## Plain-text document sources
<<<<

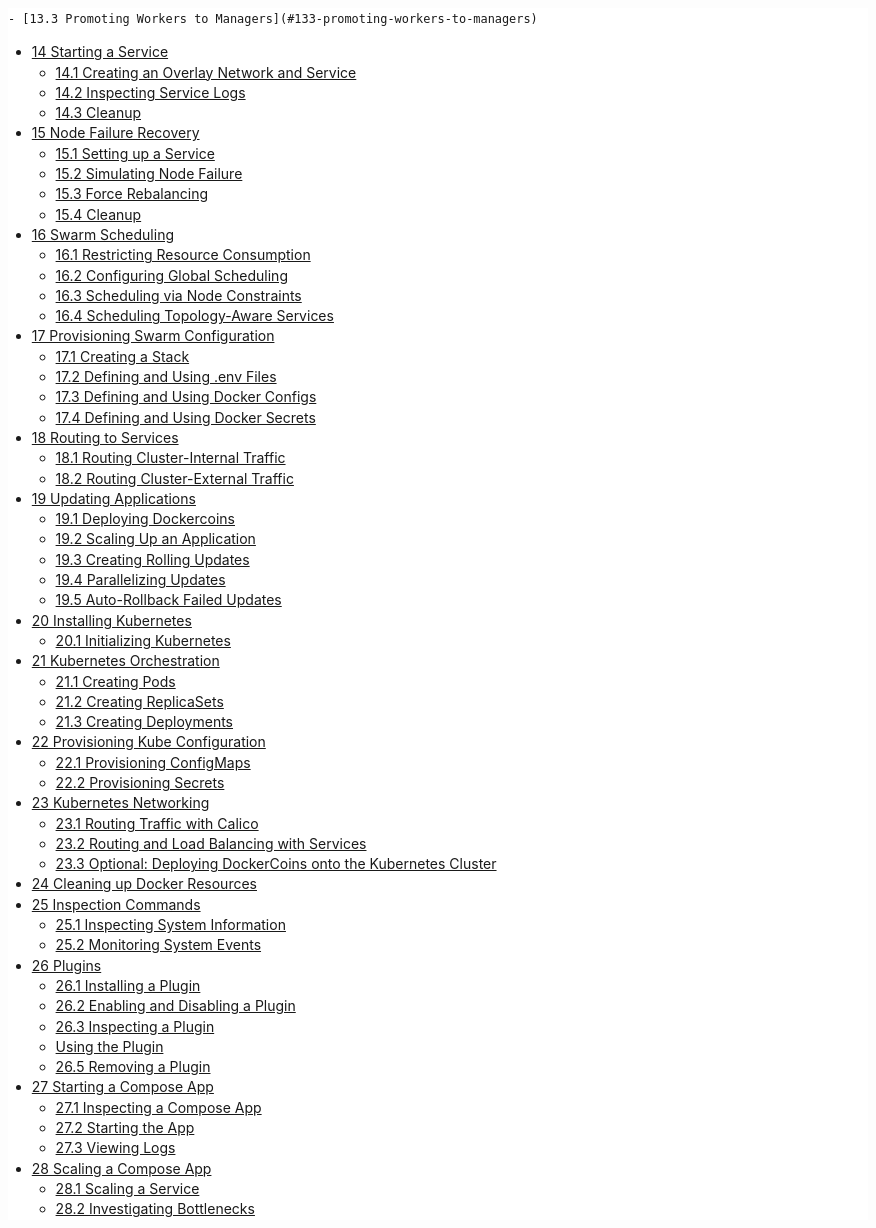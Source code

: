     - [13.3 Promoting Workers to Managers](#133-promoting-workers-to-managers)
  - [14 Starting a Service](#14-starting-a-service)
    - [14.1 Creating an Overlay Network and Service](#141-creating-an-overlay-network-and-service)
    - [14.2 Inspecting Service Logs](#142-inspecting-service-logs)
    - [14.3 Cleanup](#143-cleanup)
  - [15 Node Failure Recovery](#15-node-failure-recovery)
    - [15.1 Setting up a Service](#151-setting-up-a-service)
    - [15.2 Simulating Node Failure](#152-simulating-node-failure)
    - [15.3 Force Rebalancing](#153-force-rebalancing)
    - [15.4 Cleanup](#154-cleanup)
  - [16 Swarm Scheduling](#16-swarm-scheduling)
    - [16.1 Restricting Resource Consumption](#161-restricting-resource-consumption)
    - [16.2 Configuring Global Scheduling](#162-configuring-global-scheduling)
    - [16.3 Scheduling via Node Constraints](#163-scheduling-via-node-constraints)
    - [16.4 Scheduling Topology-Aware Services](#164-scheduling-topology-aware-services)
  - [17 Provisioning Swarm Configuration](#17-provisioning-swarm-configuration)
    - [17.1 Creating a Stack](#171-creating-a-stack)
    - [17.2 Defining and Using .env Files](#172-defining-and-using-env-files)
    - [17.3 Defining and Using Docker Configs](#173-defining-and-using-docker-configs)
    - [17.4 Defining and Using Docker Secrets](#174-defining-and-using-docker-secrets)
  - [18 Routing to Services](#18-routing-to-services)
    - [18.1 Routing Cluster-Internal Traffic](#181-routing-cluster-internal-traffic)
    - [18.2 Routing Cluster-External Traffic](#182-routing-cluster-external-traffic)
  - [19 Updating Applications](#19-updating-applications)
    - [19.1 Deploying Dockercoins](#191-deploying-dockercoins)
    - [19.2 Scaling Up an Application](#192-scaling-up-an-application)
    - [19.3 Creating Rolling Updates](#193-creating-rolling-updates)
    - [19.4 Parallelizing Updates](#194-parallelizing-updates)
    - [19.5 Auto-Rollback Failed Updates](#195-auto-rollback-failed-updates)
  - [20 Installing Kubernetes](#20-installing-kubernetes)
    - [20.1 Initializing Kubernetes](#201-initializing-kubernetes)
  - [21 Kubernetes Orchestration](#21-kubernetes-orchestration)
    - [21.1 Creating Pods](#211-creating-pods)
    - [21.2 Creating ReplicaSets](#212-creating-replicasets)
    - [21.3 Creating Deployments](#213-creating-deployments)
  - [22 Provisioning Kube Configuration](#22-provisioning-kube-configuration)
    - [22.1 Provisioning ConfigMaps](#221-provisioning-configmaps)
    - [22.2 Provisioning Secrets](#222-provisioning-secrets)
  - [23 Kubernetes Networking](#23-kubernetes-networking)
    - [23.1 Routing Traffic with Calico](#231-routing-traffic-with-calico)
    - [23.2 Routing and Load Balancing with Services](#232-routing-and-load-balancing-with-services)
    - [23.3 Optional: Deploying DockerCoins onto the Kubernetes Cluster](#233-optional-deploying-dockercoins-onto-the-kubernetes-cluster)
  - [24 Cleaning up Docker Resources](#24-cleaning-up-docker-resources)
  - [25 Inspection Commands](#25-inspection-commands)
    - [25.1 Inspecting System Information](#251-inspecting-system-information)
    - [25.2 Monitoring System Events](#252-monitoring-system-events)
  - [26 Plugins](#26-plugins)
    - [26.1 Installing a Plugin](#261-installing-a-plugin)
    - [26.2 Enabling and Disabling a Plugin](#262-enabling-and-disabling-a-plugin)
    - [26.3 Inspecting a Plugin](#263-inspecting-a-plugin)
    - [Using the Plugin](#using-the-plugin)
    - [26.5 Removing a Plugin](#265-removing-a-plugin)
  - [27 Starting a Compose App](#27-starting-a-compose-app)
    - [27.1 Inspecting a Compose App](#271-inspecting-a-compose-app)
    - [27.2 Starting the App](#272-starting-the-app)
    - [27.3 Viewing Logs](#273-viewing-logs)
  - [28 Scaling a Compose App](#28-scaling-a-compose-app)
    - [28.1 Scaling a Service](#281-scaling-a-service)
    - [28.2 Investigating Bottlenecks](#282-investigating-bottlenecks)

>>>>

## DIRECTIONS
Nothing should appear in the answer except the lines above from the line with "- [14.1 Creating" through the line with "- [19 Updating", both included, written out exactly.

## ANSWER SECTION
    - [14.1 Creating an Overlay Network and Service](#141-creating-an-overlay-network-and-service)
    - [14.2 Inspecting Service Logs](#142-inspecting-service-logs)
    - [14.3 Cleanup](#143-cleanup)
  - [15 Node Failure Recovery](#15-node-failure-recovery)
    - [15.1 Setting up a Service](#151-setting-up-a-service)
    - [15.2 Simulating Node Failure](#152-simulating-node-failure)
    - [15.3 Force Rebalancing](#153-force-rebalancing)
    - [15.4 Cleanup](#154-cleanup)
  - [16 Swarm Scheduling](#16-swarm-scheduling)
    - [16.1 Restricting Resource Consumption](#161-restricting-resource-consumption)
    - [16.2 Configuring Global Scheduling](#162-configuring-global-scheduling)
    - [16.3 Scheduling via Node Constraints](#163-scheduling-via-node-constraints)
    - [16.4 Scheduling Topology-Aware Services](#164-scheduling-topology-aware-services)
  - [17 Provisioning Swarm Configuration](#17-provisioning-swarm-configuration)
    - [17.1 Creating a Stack](#171-creating-a-stack)
    - [17.2 Defining and Using .env Files](#172-defining-and-using-env-files)
    - [17.3 Defining and Using Docker Configs](#173-defining-and-using-docker-configs)
    - [17.4 Defining and Using Docker Secrets](#174-defining-and-using-docker-secrets)
  - [18 Routing to Services](#18-routing-to-services)
    - [18.1 Routing Cluster-Internal Traffic](#181-routing-cluster-internal-traffic)
    - [18.2 Routing Cluster-External Traffic](#182-routing-cluster-external-traffic)
  - [19 Updating Applications](#19-updating-applications)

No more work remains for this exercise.